Die Medizin und Pharmaindustrien
Viele Menschen ahnen es irgendwie schon lange und auch diverse Bücher beschäftigen sich immer wieder mit dem Thema – es geht um Pharmakonzerne, deren „Macht“ und die Verbindung zur Medizin. Eigentlich sollte die Medizin ja einzig und allein das Wohle der Patienten im Blick haben, doch wer das glaubt, liegt damit weiter von der Wahrheit entfernt als ihm lieb ist. So sind die Grenzen zwischen Krankheit und Gesundheit in weiten Teilen manipulierbar, sprich das sogenannte Gesundheitssystem bestimmt, wer eigentlich krank ist und wer nicht.

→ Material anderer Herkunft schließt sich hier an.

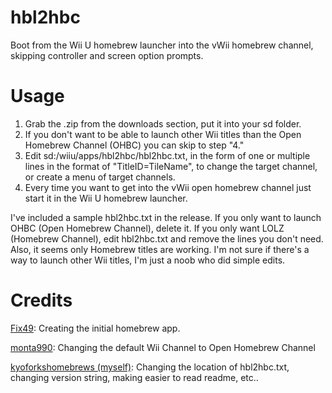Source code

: # hbl2hbc
Boot from the Wii U homebrew launcher into the vWii homebrew channel, skipping controller and screen option prompts.

# Usage
1. Grab the .zip from the downloads section, put it into your sd folder.
2. If you don't want to be able to launch other Wii titles than the Open Homebrew Channel (OHBC) you can skip to step "4."
3. Edit sd:/wiiu/apps/hbl2hbc/hbl2hbc.txt, in the form of one or multiple lines in the format of "TitleID=TileName", to change the target channel, or create a menu of target channels.
4. Every time you want to get into the vWii open homebrew channel just start it in the Wii U homebrew launcher. 

I've included a sample hbl2hbc.txt in the release. If you only want to launch OHBC (Open Homebrew Channel), delete it. If you only want LOLZ (Homebrew Channel), edit
hbl2hbc.txt and remove the lines you don't need. Also, it seems only Homebrew titles are working. I'm not sure if there's a way to launch other Wii titles,
I'm just a noob who did simple edits.

# Credits

[Fix49](https://github.com/FIX94): Creating the initial homebrew app.

[monta990](https://github.com/monta990): Changing the default Wii Channel to Open Homebrew Channel

[kyoforkshomebrews (myself)](https://github.com/kyoforkshomebrews): Changing the location of hbl2hbc.txt, changing version string, making easier to read readme, etc..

Bin ich krank? Und wenn ja, wie schlimm?
Das geht doch gar nicht? Geht wohl. Hier ein Beispiel: Viele Jahrzehnte hindurch galt ein Blutdruck bis zu den Werten 140 zu 90 als normal. Erst ab Erreichen dieser Wertgrenze sprach man von Bluthochdruck (Fachwort Prähypertonie). Heute wird eine Prähypertonie schon ab einem Wert von 120 zu 80 diagnostiziert. Gut, das sind eben neuste Ergebnisse der Forschung, sagen Sie jetzt vielleicht. Irrtum. Neuste Ergebnisse in Sachen Verkaufszahlen schon eher. Denn plötzlich sind zig Millionen Menschen mehr an Bluthochdruck „erkrankt“. Die Folge – mehr blutdrucksenkende Mittel müssen verschrieben werden, die Nachfrage bei den Pharmakonzernen steigt und mit ihr deren Umsatz. Und wer denkt, das wäre die Spitze der Fahnenstange, hat sich schon wieder geirrt.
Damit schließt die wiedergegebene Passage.